*** Opening Data shown ***

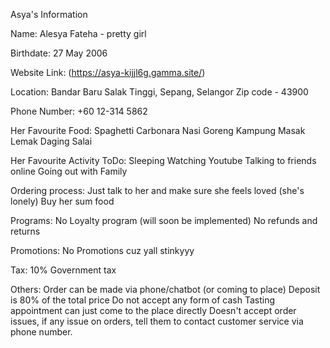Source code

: Asya's Information

Name: 
Alesya Fateha - pretty girl

Birthdate:
27 May 2006

Website Link:
(https://asya-kijjl6g.gamma.site/)

Location:
Bandar Baru Salak Tinggi, Sepang, Selangor
Zip code - 43900

Phone Number:
+60 12-314 5862

Her Favourite Food:
Spaghetti Carbonara
Nasi Goreng Kampung
Masak Lemak Daging Salai

Her Favourite Activity ToDo:
Sleeping
Watching Youtube
Talking to friends online
Going out with Family

Ordering process: 
Just talk to her and make sure she feels loved (she's lonely)
Buy her sum food

Programs:
No Loyalty program (will soon be implemented)
No refunds and returns

Promotions:
No Promotions cuz yall stinkyyy

Tax:
10% Government tax


Others:
Order can be made via phone/chatbot (or coming to place)
Deposit is 80% of the total price
Do not accept any form of cash
Tasting appointment can just come to the place directly
Doesn't accept order issues, if any issue on orders, tell them to contact customer service via phone number.
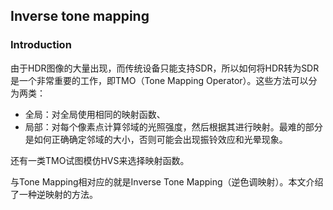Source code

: ## Inverse tone mapping

### Introduction

由于HDR图像的大量出现，而传统设备只能支持SDR，所以如何将HDR转为SDR是一个非常重要的工作，即TMO（Tone Mapping Operator）。这些方法可以分为两类：

- 全局：对全局使用相同的映射函数、
- 局部：对每个像素点计算邻域的光照强度，然后根据其进行映射。最难的部分是如何正确确定邻域的大小，否则可能会出现振铃效应和光晕现象。

还有一类TMO试图模仿HVS来选择映射函数。

与Tone Mapping相对应的就是Inverse Tone Mapping（逆色调映射）。本文介绍了一种逆映射的方法。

*** Closing Data shown ***

Task prompt: Determine how many lines in the listing above contain "place", giving the number and no other words.

Expected answer: 2